Since MemSQL doesn’t support the UUID data type, what data type is best suited for UUID values?
I guess either BINARY(16) or VARBINARY(32)
Just like CockroachDB and Cloud Spanner, MemSQL will benefit by a random UUID rather than a optimised COMB version, right?
The image below shows benchmark for a single-node database. Apperantly, binary is only best for smaller data sets, so this makes me think a pure UUID version 4 stored in a VARBINARY(32) column is the best choice for many MemSQL use cases.
What is the metric being measured on the chart you shared? Can you share more details of your benchmark? In line with your findings, I would expect VARBINARY or BINARY type to be best for storing UUID data.

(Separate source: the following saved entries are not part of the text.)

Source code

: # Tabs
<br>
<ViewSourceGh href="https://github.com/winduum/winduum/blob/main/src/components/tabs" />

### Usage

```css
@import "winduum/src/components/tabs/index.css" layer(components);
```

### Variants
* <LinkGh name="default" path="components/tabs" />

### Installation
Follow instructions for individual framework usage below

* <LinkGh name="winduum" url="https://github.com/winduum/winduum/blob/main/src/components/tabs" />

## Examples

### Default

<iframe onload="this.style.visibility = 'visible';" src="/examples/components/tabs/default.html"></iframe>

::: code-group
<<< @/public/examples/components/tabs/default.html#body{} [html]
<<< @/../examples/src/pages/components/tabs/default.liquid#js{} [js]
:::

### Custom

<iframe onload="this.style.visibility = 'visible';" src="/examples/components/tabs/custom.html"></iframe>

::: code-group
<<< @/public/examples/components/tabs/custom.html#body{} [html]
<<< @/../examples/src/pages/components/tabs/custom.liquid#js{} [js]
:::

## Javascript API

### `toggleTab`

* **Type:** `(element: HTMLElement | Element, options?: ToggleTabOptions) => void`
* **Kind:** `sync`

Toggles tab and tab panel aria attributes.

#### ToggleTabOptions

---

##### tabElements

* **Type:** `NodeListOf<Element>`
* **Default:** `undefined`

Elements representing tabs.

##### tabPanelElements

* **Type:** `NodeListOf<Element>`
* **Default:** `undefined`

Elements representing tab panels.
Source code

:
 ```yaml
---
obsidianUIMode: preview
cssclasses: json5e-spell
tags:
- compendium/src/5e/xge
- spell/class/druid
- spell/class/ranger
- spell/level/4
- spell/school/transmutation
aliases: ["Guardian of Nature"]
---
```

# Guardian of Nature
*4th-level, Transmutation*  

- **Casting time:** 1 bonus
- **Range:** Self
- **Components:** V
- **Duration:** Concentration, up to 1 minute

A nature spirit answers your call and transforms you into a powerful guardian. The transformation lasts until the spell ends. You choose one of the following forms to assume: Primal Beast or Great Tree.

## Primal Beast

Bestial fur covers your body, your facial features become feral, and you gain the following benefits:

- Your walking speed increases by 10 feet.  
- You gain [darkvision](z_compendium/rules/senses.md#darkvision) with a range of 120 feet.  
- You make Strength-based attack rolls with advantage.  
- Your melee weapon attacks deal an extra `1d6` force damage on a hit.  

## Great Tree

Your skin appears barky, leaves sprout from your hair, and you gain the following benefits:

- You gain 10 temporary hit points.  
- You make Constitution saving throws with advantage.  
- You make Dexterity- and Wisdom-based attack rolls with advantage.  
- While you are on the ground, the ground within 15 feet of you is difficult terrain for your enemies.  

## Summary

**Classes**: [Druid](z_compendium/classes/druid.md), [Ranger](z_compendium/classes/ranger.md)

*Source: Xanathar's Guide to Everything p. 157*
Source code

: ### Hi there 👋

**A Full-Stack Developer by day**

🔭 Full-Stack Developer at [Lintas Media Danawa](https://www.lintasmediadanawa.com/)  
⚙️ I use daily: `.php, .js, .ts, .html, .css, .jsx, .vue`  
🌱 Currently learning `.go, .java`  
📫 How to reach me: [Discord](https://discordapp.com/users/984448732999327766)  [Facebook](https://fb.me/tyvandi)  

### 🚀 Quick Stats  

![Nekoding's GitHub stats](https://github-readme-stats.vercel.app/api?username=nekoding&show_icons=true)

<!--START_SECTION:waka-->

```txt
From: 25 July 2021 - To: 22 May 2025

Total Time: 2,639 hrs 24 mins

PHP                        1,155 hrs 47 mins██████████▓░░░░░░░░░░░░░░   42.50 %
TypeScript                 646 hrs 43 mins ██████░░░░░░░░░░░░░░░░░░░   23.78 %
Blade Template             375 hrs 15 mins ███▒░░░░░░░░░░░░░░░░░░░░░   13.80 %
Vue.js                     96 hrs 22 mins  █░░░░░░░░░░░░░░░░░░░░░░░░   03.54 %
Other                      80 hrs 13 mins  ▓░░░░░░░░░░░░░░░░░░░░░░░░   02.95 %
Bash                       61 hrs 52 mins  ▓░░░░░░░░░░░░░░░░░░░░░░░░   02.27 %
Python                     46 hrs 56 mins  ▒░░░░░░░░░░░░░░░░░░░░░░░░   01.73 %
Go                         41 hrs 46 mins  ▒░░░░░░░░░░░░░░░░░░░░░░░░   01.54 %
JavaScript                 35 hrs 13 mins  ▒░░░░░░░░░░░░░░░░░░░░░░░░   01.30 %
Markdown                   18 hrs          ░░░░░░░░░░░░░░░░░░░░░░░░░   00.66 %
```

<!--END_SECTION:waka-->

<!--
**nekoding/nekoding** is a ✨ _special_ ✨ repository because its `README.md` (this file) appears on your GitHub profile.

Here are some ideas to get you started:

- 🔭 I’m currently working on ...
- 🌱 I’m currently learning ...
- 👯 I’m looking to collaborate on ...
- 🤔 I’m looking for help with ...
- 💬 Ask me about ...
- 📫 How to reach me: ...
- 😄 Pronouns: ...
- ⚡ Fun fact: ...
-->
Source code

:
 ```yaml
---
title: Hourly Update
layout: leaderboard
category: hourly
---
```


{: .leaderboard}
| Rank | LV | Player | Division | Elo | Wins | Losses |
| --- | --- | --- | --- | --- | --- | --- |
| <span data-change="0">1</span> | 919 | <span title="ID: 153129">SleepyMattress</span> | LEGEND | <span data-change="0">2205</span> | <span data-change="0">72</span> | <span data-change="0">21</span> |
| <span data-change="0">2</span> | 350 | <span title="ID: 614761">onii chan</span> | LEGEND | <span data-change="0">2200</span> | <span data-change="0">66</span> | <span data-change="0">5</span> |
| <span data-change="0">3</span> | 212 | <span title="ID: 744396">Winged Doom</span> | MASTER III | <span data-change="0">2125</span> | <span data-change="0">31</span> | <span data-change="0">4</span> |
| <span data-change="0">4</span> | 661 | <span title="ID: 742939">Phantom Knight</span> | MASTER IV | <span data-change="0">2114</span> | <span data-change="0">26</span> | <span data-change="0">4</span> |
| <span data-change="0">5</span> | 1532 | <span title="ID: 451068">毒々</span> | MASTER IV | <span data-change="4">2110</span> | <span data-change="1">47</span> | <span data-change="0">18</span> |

CockroachDB and Cloud Spanner distribute data via range sharding. This means when using an optimized COMB UUID writes/reads of recent data would only hit a couple nodes. This is why random UUID’s work better since it prevents a specific node from getting overloaded. MemSQL distributes data via hash sharding and so doesn’t have this issue. As a result, from a data distribution perspective random UUID and COMB should be relatively equivalent.
From a storage perspective, I would expect COMB to be better in MemSQL since you will likely be indexing the UUID column in row store or sorting by it or a time dimension in columnstore. Since data would be arriving in a naturally sorted order, this would make it more efficient.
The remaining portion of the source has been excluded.